И все же хотелось бы узнать чего нам ожидать от белорусского приема? Сумма оплаты заявлена не маленькая, хотелось бы знать во что "вляпываемся"...

----------


## IRUSIK77

*Tavina*
в Белоруссии всегда подобные мероприятия на очень и очень высоком уровне! Тем более место проведения какое шикарное - озеро Нарочь, это рядом с Минском (из Минска маршрутки туда ходят). Уверена, что не пожалеете!
Я со своей дочерью тоже туда еду, но мы едем не с проживанием, а будем жить у родственников в Минске. Мы хотели в Тюмень ехать на Розу ветров, но узнали, что летом в Минске будет, поэтому от Тюмени отказались. 
http://www.youtube.com/user/zaharova77

----------


## Tavina

*IRUSIK77*, спасибо за информацию - от сердца отлегло... Кстати у меня в 
г. Кобрин тоже родственники живут, можно было бы устроиться, но... я еду (если решится вопрос с финансами, тьфу-тьфу) как руководитель, со своей воспитанницей, поэтому мне интересна вся программа, которую предлагают организаторы. Что ж, возможно встретимся на конкурсе, удачи!

*Добавлено через 27 секунд*
*IRUSIK77*, спасибо за информацию - от сердца отлегло... Кстати у меня в 
г. Кобрин тоже родственники живут, можно было бы устроиться, но... я еду (если решится вопрос с финансами, тьфу-тьфу) как руководитель, со своей воспитанницей, поэтому мне интересна вся программа, которую предлагают организаторы. Что ж, возможно встретимся на конкурсе, удачи!

----------


## bemole

*IRUSIK77*, а как и с кем решается финансовый вопрос участия в конкурсе без проживания? Может, Вы знаете, сколько это стоит?  Мы сами из Беларуси, дочке 8 лет, поёт. Опыта участия в подобных мероприятиях пока нет, но попробовать хотелось бы. К сожалению, финансировать приходится самим.

----------


## IRUSIK77

> дочке 8 лет, поёт. Опыта участия в подобных мероприятиях пока нет, но попробовать хотелось бы. К сожалению, финансировать приходится самим.


Аналогичная ситуация :Tender: , тоже 8 лет, тоже без опыта участия в конкурсах :Lex 07: . 




> *IRUSIK77*, а как и с кем решается финансовый вопрос участия в конкурсе без проживания? Может, Вы знаете, сколько это стоит?

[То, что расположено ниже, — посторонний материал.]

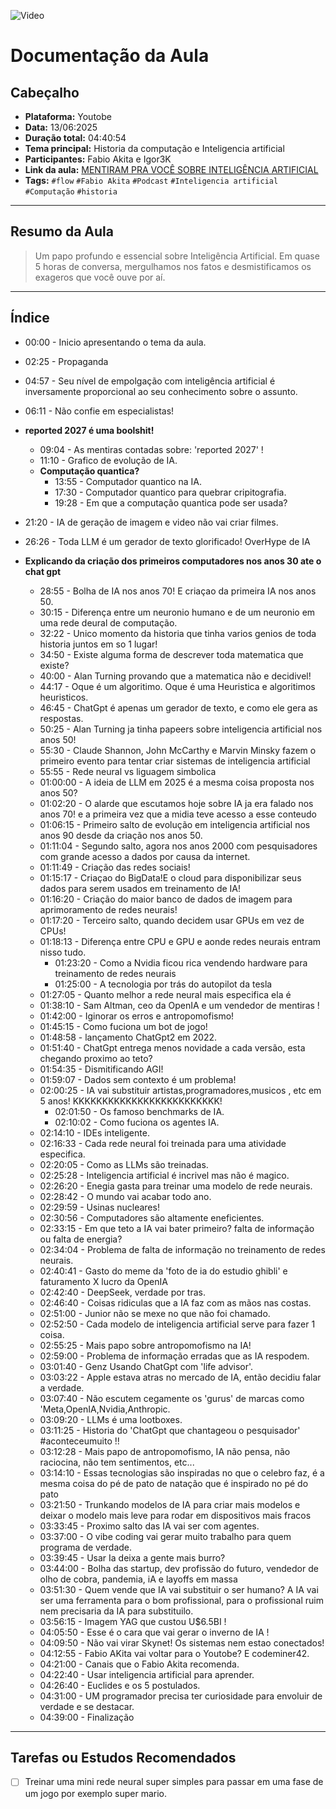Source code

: ![Video](https://img.youtube.com/vi/sf4Gxf0LiKo/maxresdefault.jpg)


# Documentação da Aula
## Cabeçalho

- **Plataforma:** Youtobe
- **Data:** 13/06:2025
- **Duração total:**  04:40:54
- **Tema principal:** Historia da computação e Inteligencia artificial  
- **Participantes:** Fabio Akita e Igor3K
- **Link da aula:** [MENTIRAM PRA VOCÊ SOBRE INTELIGÊNCIA ARTIFICIAL](https://www.youtube.com/live/sf4Gxf0LiKo?si=ckZnEV2OXwfBtRnv) 
- **Tags:** `#flow` `#Fabio Akita` `#Podcast` `#Inteligencia artificial` `#Computação` `#historia`


---

## Resumo da Aula

> Um papo profundo e essencial sobre Inteligência Artificial. Em quase 5 horas de conversa, mergulhamos nos fatos e desmistificamos os exageros que você ouve por aí.

---

## Índice

- 00:00 - Inicio apresentando o tema da aula.  
- 02:25 - Propaganda
- 04:57 - Seu nível de empolgação com inteligência artificial é inversamente proporcional ao seu conhecimento sobre o assunto.
- 06:11 - Não confie em especialistas!  

- **reported 2027 é uma boolshit!**
    - 09:04 - As mentiras contadas sobre: 'reported 2027' !  
    - 11:10 - Grafico de evolução de IA.  
    - **Computação quantica?**
        - 13:55 - Computador quantico na IA.  
        - 17:30 - Computador quantico para quebrar cripitografia.
        - 19:28 - Em que a computação quantica pode ser usada?


- 21:20 - IA de geração de imagem e video não vai criar filmes.  
- 26:26 - Toda LLM é um gerador de texto glorificado! OverHype de IA

- **Explicando da criação dos primeiros computadores nos anos 30 ate o chat gpt**
    - 28:55 - Bolha de IA nos anos 70! E criaçao da primeira IA nos anos 50.  
    - 30:15 - Diferença entre um neuronio humano e de um neuronio em uma rede deural de computação. 
    - 32:22 - Unico momento da historia que tinha varios genios de toda historia juntos em so 1 lugar!  
    - 34:50 - Existe alguma forma de descrever toda matematica que existe? 
    - 40:00 - Alan Turning provando que a matematica não e decidivel! 
    - 44:17 - Oque é um algoritimo. Oque é uma Heuristica e algoritimos heuristicos. 
    - 46:45 - ChatGpt é apenas um gerador de texto, e como ele gera as respostas. 
    - 50:25 - Alan Turning ja tinha papeers sobre inteligencia artificial nos anos 50! 
    - 55:30 - Claude Shannon, John McCarthy e Marvin Minsky fazem o primeiro evento para tentar criar sistemas de inteligencia artificial
    - 55:55 - Rede neural vs liguagem simbolica
    - 01:00:00 - A ideia de LLM em 2025 é a mesma coisa proposta nos anos 50?
    - 01:02:20 - O alarde que escutamos hoje sobre IA ja era falado nos anos 70! e a primeira vez que a midia teve acesso a esse conteudo
    - 01:06:15 - Primeiro salto de evolução em inteligencia artificial nos anos 90 desde da criação nos anos 50.  
    - 01:11:04 - Segundo salto, agora nos anos 2000 com pesquisadores com grande acesso a dados por causa da internet.  
    - 01:11:49 - Criação das redes sociais!  
    - 01:15:17 - Criaçao do BigData!E o cloud para disponibilizar seus dados para serem usados em treinamento de IA!   
    - 01:16:20 - Criação do maior banco de dados de imagem para aprimoramento de redes neurais!  
    - 01:17:20 - Terceiro salto, quando decidem usar GPUs em vez de CPUs!
    - 01:18:13 - Diferença entre CPU e GPU e aonde redes neurais entram nisso tudo.
        - 01:23:20 - Como a Nvidia ficou rica vendendo hardware para treinamento de redes neurais
        - 01:25:00 - A tecnologia por trás do autopilot da tesla
    - 01:27:05 - Quanto melhor a rede neural mais especifica ela é
    - 01:38:10 - Sam Altman, ceo da OpenIA e um vendedor de mentiras ! 
    - 01:42:00 - Iginorar os erros e antropomofismo!  
    - 01:45:15 - Como fuciona um bot de jogo!  
    - 01:48:58 - lançamento ChatGpt2 em 2022.  
    - 01:51:40 - ChatGpt entrega menos novidade a cada versão, esta chegando proximo ao teto?
    - 01:54:35 - Dismitificando AGI! 
    - 01:59:07 - Dados sem contexto é um problema!  
    - 02:00:25 - IA vai substituir artistas,programadores,musicos , etc em 5 anos! KKKKKKKKKKKKKKKKKKKKKKKKK!  
        - 02:01:50 - Os famoso benchmarks de IA. 
        -  02:10:02 - Como fuciona os agentes IA.  
    - 02:14:10 - IDEs inteligente.
    - 02:16:33 - Cada rede neural foi treinada para uma atividade especifica.
    - 02:20:05 - Como as LLMs são treinadas.
    - 02:25:28 - Inteligencia artificial é incrivel mas não é magico.  
    - 02:26:20 - Enegia gasta para treinar uma modelo de rede neurais.  
    - 02:28:42 - O mundo vai acabar todo ano.
    - 02:29:59 - Usinas nucleares!
    - 02:30:56 - Computadores são altamente eneficientes.
    - 02:33:15 - Em que teto a IA vai bater primeiro? falta de informação ou falta de energia? 
    - 02:34:04 - Problema de falta de informação no treinamento de redes neurais.  
    - 02:40:41 - Gasto do meme da 'foto de ia do estudio ghibli' e faturamento X lucro da OpenIA
    - 02:42:40 - DeepSeek, verdade por tras.
    - 02:46:40 - Coisas ridiculas que a IA faz com as mãos nas costas.
    - 02:51:00 - Junior não se mexe no que não foi chamado.
    - 02:52:50 - Cada modelo de inteligencia artificial serve para fazer 1 coisa.  
    - 02:55:25 - Mais papo sobre antropomofismo na IA!  
    - 02:59:00 - Problema de informação erradas que as IA respodem.
    - 03:01:40 - Genz Usando ChatGpt com 'life advisor'.
    - 03:03:22 - Apple estava atras no mercado de IA, então decidiu falar a verdade.
    - 03:07:40 - Não escutem cegamente os 'gurus' de marcas como 'Meta,OpenIA,Nvidia,Anthropic.
    - 03:09:20 - LLMs é uma lootboxes. 
    - 03:11:25 - Historia do 'ChatGpt que chantageou o pesquisador' #aconteceumuito !!  
    - 03:12:28 - Mais papo de antropomofismo, IA não pensa, não raciocina, não tem sentimentos, etc...  
    - 03:14:10 - Essas tecnologias são inspiradas no que o celebro faz, é a mesma coisa do pé de pato de natação que é inspirado no pé do pato 
    - 03:21:50 - Trunkando modelos de IA para criar mais modelos e deixar o modelo mais leve para rodar em dispositivos mais fracos
    - 03:33:45 - Proximo salto das IA vai ser com agentes.
    - 03:37:00 - O vibe coding vai gerar muito trabalho para quem programa de verdade.
    - 03:39:45 - Usar Ia deixa a gente mais burro? 
    - 03:44:00 - Bolha das startup, dev profissão do futuro, vendedor de olho de cobra, pandemia, iA e  layoffs em massa
    - 03:51:30 - Quem vende que IA vai substituir o ser humano? A IA vai ser uma ferramenta para o bom profissional, para o profissional ruim nem precisaria da IA para substituilo.
    - 03:56:15 - Imagem YAG que custou U$6.5BI !
    - 04:05:50 - Esse é o cara que vai gerar o inverno de IA !
    - 04:09:50 - Não vai virar Skynet! Os sistemas nem estao conectados!
    - 04:12:55 - Fabio AKita vai voltar para o Youtobe? E codeminer42.  
    - 04:21:00 - Canais que o Fabio Akita recomenda.  
    - 04:22:40 - Usar inteligencia artificial para aprender.  
    - 04:26:40 - Euclides e os 5 postulados.  
    - 04:31:00 - UM programador precisa ter curiosidade para envoluir de verdade e se destacar.
    - 04:39:00 - Finalização 


---

## Tarefas ou Estudos Recomendados

- [ ] Treinar uma mini rede neural super simples para passar em uma fase de um jogo por exemplo super mario.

Сейчас напишу Вам всё в личном сообщении.
http://www.youtube.com/user/zaharova77

----------


## Roza mira

Привет всем! Тоже неоднократно возила своих деток на различные "Розы ветров" - и в Тюмени были в этом году, на финалке в Москве, в Болгарию на "Трикси" от них ездили. Если честно, мнение о конкурсе противоречивое - они любят экономить, а мы любим тепло и комфорт ;))) В жюри и правда иногда разное кол-во человек, а хочется постоянства... А в целом, организаторы конкурса очень доброжелательные и милые девушки, всегда улыбаются, помогают решать все вопросы. Стараются сглаживать конфликты.
В Белорусию нас тоже пригласили, очень хочется поехать. Думаем пока.

----------


## Milya

*bemole*,
 В Минске живёт и работает хороший детский композитор Наташа Скопец - руководитель студии "Натали". Огромная просьба, если знаете, передайте привет.
Кстати. в детском журнале "Рюкзачок" иногда есть её диски с минусами.

----------


## IRUSIK77

*Milya*,
п0дскажите, пожалуйста, а где можно приобрести этот журнал "Рюкзачок"? Он где издается в России или Белоруссии?

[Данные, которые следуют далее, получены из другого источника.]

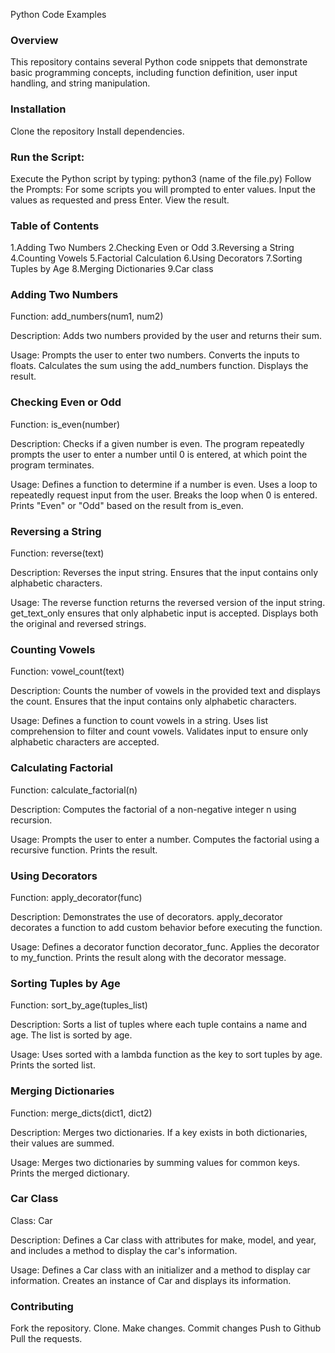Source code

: Python Code Examples

### Overview
This repository contains several Python code snippets that demonstrate basic programming concepts, including function definition, user input handling, and string manipulation.

### Installation
Clone the repository Install dependencies.

### Run the Script:
Execute the Python script by typing:
    python3 (name of the file.py)
Follow the Prompts:
For some scripts you will prompted to enter values.
Input the values as requested and press Enter.
View the result.

### Table of Contents
1.Adding Two Numbers
2.Checking Even or Odd
3.Reversing a String
4.Counting Vowels
5.Factorial Calculation
6.Using Decorators
7.Sorting Tuples by Age
8.Merging Dictionaries
9.Car class

### Adding Two Numbers
Function: add_numbers(num1, num2)

Description: Adds two numbers provided by the user and returns their sum.

Usage:
Prompts the user to enter two numbers.
Converts the inputs to floats.
Calculates the sum using the add_numbers function.
Displays the result.

### Checking Even or Odd
Function: is_even(number)

Description: Checks if a given number is even. The program repeatedly prompts the user to enter a number until 0 is entered, at which point the program terminates.

Usage:
Defines a function to determine if a number is even.
Uses a loop to repeatedly request input from the user.
Breaks the loop when 0 is entered.
Prints "Even" or "Odd" based on the result from is_even.

### Reversing a String
Function: reverse(text)

Description: Reverses the input string. Ensures that the input contains only alphabetic characters.

Usage:
The reverse function returns the reversed version of the input string.
get_text_only ensures that only alphabetic input is accepted.
Displays both the original and reversed strings.

### Counting Vowels
Function: vowel_count(text)

Description: Counts the number of vowels in the provided text and displays the count. Ensures that the input contains only alphabetic characters.

Usage:
Defines a function to count vowels in a string.
Uses list comprehension to filter and count vowels.
Validates input to ensure only alphabetic characters are accepted.

### Calculating Factorial
Function: calculate_factorial(n)

Description: Computes the factorial of a non-negative integer n using recursion.

Usage:
Prompts the user to enter a number.
Computes the factorial using a recursive function.
Prints the result.

### Using Decorators
Function: apply_decorator(func)

Description: Demonstrates the use of decorators. apply_decorator decorates a function to add custom behavior before executing the function.

Usage:
Defines a decorator function decorator_func.
Applies the decorator to my_function.
Prints the result along with the decorator message.

### Sorting Tuples by Age
Function: sort_by_age(tuples_list)

Description: Sorts a list of tuples where each tuple contains a name and age. The list is sorted by age.

Usage:
Uses sorted with a lambda function as the key to sort tuples by age.
Prints the sorted list.

### Merging Dictionaries
Function: merge_dicts(dict1, dict2)

Description: Merges two dictionaries. If a key exists in both dictionaries, their values are summed.

Usage:
Merges two dictionaries by summing values for common keys.
Prints the merged dictionary.

### Car Class
Class: Car

Description: Defines a Car class with attributes for make, model, and year, and includes a method to display the car's information.

Usage:
Defines a Car class with an initializer and a method to display car information.
Creates an instance of Car and displays its information.

### Contributing
Fork the repository. Clone. Make changes. Commit changes Push to Github Pull the requests.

http://www.youtube.com/user/zaharova77

----------


## Лариса Рудольфовна

Друзья,читаю вашу переписку и вспоминаю свои впечатления об аналогичных отмывах денег.ИМЕННО наоборот решили сделать мы,педсостав университета г.Владимира,5 лет назад,открывая 1й фестиваль-конкурс:комфортное проживание,профессиональные условия работы вокалистов и чл.жюри,и дружеская обстановка...
На трёх конкурсах ни одного местного не получили Гран-при,а фестивадь каждый раз под занавес - это большая дружная команда,которая до сих пор живёт и преумножается:rolleyes:
Приезжайте на 4й ММФК Zвёздные врата Владимира,встретим-как друзей!

----------


## Milya

*Лариса Рудольфовна*,
 Ваш пост грубоват, ну да ничего страшного. Сколько людей, столько и мнений. Одно дело смотреть со стороны. другое - на месте. 
Что у вас - наоборот? То что местным не дали ни одного гран-при? А почему: не тянут или чтоб не поругали организаторов (решение взрослых амбиций за счёт детей?)
Я с удовольствием бы познакомилась с вашим Положением. условиями, отзывами жюри и участников. Если мы делаем одну и ту же работу давайте делиться опытом, а не ругаться.:wink:

*Добавлено через 6 минут*
*IRUSIK77*,
 Журнал белорусский, печатаю выходные данные: приобрести можно в киосках "Белсоюзпечати" или заказать по тел. (017)233-99-34(отдел продаж)
Но не все выпуски с СD, это был апрельский номер Рюкзачок№4(48)

----------


## Лариса Рудольфовна

Миля,
простите,а вы,собственно,кто?
какой у вас статус,образование,опыт работы?звания?
Вы не представились...

----------


## Milya

Конечно же и вы меня извините за инкогнито. Я являюсь сотрудником организации, имеющей в своём активе 15 творческих проектов для детей, молодёжи, авторов.
Статус,образование,опыт работы и звания вышлю на электронный адрес.

----------


## Лариса Рудольфовна

До связи)))
fest-vladimir@mail.ru

----------


## lola-7

> *bemole*,
>  В Минске живёт и работает хороший детский композитор Наташа Скопец - руководитель студии "Натали". Огромная просьба, если знаете, передайте привет.
> Кстати. в детском журнале "Рюкзачок" иногда есть её диски с минусами.


Может не по теме уже...с опозданием,но Наталью Скопец мы очень хорошо знаем и приглашаем на многие концерты. Профи она, а с профи - одно удовольствие работать. Обязательно передадим привет :Aga: 
И по поводу конкурсов: в Беларуси сейчас всё совсем на другом уровне, более отвественно и с качеством +... приезжайте, я думаю, не пожалеете :Aga: 
 мы сами проводим конкурс для детей-сирот и др. детей "Юные дарования" - мастер-класс от наших звёзд эстрады во время весенних каникул и гала-концерт участников-победителей. Был перерыв, но в этом году конкурс опять стартовал с новой силой.

----------